Data for this exercise:
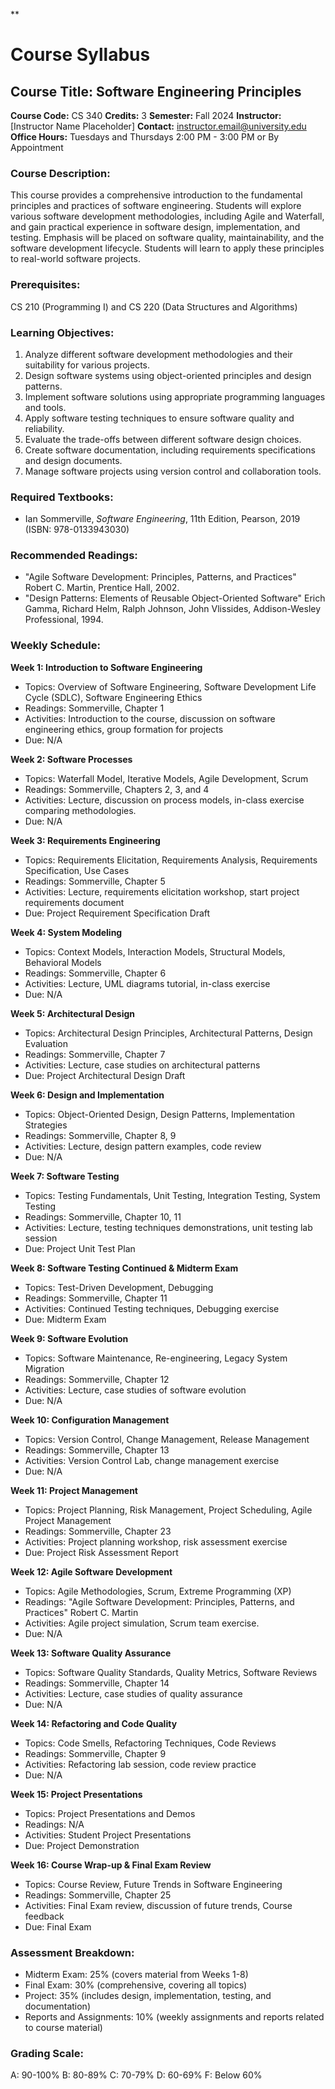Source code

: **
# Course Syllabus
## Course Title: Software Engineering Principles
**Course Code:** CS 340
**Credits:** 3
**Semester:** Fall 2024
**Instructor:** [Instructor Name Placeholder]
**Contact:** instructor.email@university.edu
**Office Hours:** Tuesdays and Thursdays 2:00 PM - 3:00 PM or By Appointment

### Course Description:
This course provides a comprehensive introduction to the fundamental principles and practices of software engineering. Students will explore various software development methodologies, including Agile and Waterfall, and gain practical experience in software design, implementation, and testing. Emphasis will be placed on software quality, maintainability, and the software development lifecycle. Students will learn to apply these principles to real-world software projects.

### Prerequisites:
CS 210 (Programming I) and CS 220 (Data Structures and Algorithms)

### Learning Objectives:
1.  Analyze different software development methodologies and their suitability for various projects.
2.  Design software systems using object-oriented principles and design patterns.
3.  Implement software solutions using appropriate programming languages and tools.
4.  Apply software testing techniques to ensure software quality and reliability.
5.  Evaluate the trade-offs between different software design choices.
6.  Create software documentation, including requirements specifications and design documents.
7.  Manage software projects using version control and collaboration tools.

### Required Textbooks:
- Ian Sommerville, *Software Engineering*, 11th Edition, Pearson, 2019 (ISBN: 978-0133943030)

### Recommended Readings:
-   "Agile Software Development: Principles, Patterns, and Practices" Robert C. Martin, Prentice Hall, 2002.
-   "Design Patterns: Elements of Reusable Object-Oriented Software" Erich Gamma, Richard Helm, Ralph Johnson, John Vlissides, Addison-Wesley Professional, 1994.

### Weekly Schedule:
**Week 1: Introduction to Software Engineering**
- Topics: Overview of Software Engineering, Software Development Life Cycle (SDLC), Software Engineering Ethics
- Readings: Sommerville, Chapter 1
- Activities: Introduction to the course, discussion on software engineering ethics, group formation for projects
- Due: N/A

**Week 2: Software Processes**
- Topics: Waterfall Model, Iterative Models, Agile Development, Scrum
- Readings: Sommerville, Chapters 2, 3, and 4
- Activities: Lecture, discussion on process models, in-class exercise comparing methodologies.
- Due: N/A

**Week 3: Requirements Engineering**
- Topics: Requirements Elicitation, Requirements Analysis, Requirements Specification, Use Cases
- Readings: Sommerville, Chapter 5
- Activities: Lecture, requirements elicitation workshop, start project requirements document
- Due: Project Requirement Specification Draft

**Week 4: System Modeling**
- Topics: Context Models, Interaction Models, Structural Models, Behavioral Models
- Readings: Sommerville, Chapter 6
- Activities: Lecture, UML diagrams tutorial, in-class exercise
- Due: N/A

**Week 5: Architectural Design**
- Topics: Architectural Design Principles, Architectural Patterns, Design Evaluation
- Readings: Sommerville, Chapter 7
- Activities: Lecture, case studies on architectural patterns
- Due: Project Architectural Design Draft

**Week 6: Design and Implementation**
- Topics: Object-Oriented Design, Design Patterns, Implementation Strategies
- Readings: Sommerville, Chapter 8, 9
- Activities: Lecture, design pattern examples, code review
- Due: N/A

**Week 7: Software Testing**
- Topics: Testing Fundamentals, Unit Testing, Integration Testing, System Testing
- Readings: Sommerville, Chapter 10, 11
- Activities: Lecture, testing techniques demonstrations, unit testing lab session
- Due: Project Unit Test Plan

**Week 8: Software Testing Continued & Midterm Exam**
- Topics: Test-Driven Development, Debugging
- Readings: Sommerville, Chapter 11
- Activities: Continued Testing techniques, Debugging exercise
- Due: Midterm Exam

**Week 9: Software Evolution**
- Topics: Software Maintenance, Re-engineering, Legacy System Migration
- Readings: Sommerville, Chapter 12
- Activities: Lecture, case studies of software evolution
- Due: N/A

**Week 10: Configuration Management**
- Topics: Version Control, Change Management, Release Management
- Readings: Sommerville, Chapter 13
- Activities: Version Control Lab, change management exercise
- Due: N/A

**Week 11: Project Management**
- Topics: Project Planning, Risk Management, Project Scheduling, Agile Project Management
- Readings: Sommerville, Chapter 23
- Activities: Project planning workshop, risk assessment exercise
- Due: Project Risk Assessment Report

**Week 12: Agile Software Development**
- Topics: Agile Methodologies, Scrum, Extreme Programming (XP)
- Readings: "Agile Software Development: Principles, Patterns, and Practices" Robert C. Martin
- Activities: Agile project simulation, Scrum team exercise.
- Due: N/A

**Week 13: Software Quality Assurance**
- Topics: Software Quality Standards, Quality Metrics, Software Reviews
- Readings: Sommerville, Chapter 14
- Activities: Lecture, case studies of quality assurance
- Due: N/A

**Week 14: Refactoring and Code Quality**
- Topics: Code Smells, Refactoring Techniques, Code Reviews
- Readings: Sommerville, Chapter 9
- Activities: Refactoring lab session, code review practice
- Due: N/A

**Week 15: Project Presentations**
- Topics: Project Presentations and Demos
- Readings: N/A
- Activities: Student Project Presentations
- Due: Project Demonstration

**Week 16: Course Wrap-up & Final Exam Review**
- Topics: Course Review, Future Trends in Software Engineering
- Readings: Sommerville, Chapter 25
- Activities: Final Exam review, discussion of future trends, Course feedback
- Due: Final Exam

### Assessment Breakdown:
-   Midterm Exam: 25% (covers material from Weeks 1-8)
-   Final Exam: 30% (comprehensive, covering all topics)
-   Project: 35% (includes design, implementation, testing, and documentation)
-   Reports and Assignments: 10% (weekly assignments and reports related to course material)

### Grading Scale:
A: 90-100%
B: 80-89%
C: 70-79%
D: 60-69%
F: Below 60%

==

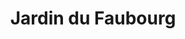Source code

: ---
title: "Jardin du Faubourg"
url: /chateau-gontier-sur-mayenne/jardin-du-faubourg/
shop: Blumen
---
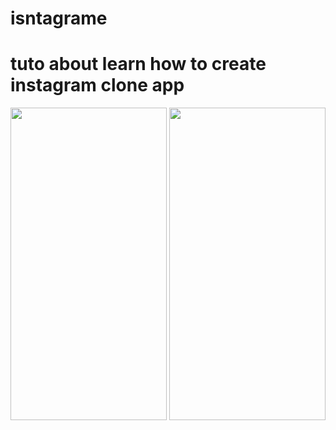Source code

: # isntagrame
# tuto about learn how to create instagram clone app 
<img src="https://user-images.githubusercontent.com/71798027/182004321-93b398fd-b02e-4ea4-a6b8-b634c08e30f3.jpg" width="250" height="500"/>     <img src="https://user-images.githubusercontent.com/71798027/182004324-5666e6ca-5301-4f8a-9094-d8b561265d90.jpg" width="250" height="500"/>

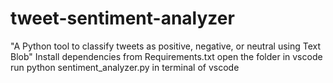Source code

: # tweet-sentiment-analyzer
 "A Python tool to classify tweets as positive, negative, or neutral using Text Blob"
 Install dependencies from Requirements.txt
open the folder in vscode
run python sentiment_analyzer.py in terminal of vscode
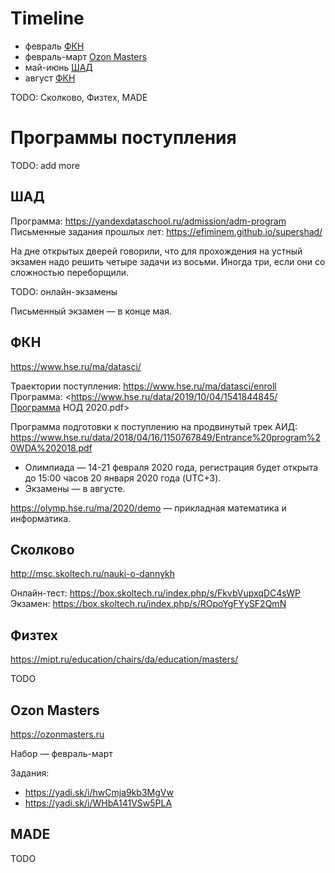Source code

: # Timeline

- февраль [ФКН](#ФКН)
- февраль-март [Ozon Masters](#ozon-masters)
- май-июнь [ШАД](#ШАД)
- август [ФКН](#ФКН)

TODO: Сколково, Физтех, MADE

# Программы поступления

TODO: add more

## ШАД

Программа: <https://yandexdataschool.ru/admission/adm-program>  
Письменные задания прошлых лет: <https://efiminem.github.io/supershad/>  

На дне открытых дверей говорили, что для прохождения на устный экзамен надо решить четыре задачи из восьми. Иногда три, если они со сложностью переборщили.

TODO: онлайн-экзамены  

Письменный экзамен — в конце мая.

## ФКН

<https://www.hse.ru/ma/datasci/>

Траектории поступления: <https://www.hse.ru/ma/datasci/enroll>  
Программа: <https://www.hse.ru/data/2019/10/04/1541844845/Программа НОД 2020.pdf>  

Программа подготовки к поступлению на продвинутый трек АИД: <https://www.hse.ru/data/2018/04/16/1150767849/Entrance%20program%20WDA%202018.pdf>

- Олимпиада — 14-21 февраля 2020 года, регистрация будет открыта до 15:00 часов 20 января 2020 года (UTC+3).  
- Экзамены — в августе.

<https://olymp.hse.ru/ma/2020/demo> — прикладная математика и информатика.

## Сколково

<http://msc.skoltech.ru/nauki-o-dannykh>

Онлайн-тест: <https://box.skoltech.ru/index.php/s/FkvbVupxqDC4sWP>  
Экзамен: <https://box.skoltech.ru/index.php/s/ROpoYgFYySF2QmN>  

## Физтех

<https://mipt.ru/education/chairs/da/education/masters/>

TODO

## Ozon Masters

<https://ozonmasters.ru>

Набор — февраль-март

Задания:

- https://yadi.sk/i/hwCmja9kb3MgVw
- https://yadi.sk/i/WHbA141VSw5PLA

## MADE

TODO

Problem:
Reproduce exactly the stretch of the material above that starts at the line with "3: Requirements Engineering**" and ends at the line with "4: System Modeling**", both included, and nothing else.

Task response:
**Week 3: Requirements Engineering**
- Topics: Requirements Elicitation, Requirements Analysis, Requirements Specification, Use Cases
- Readings: Sommerville, Chapter 5
- Activities: Lecture, requirements elicitation workshop, start project requirements document
- Due: Project Requirement Specification Draft

**Week 4: System Modeling**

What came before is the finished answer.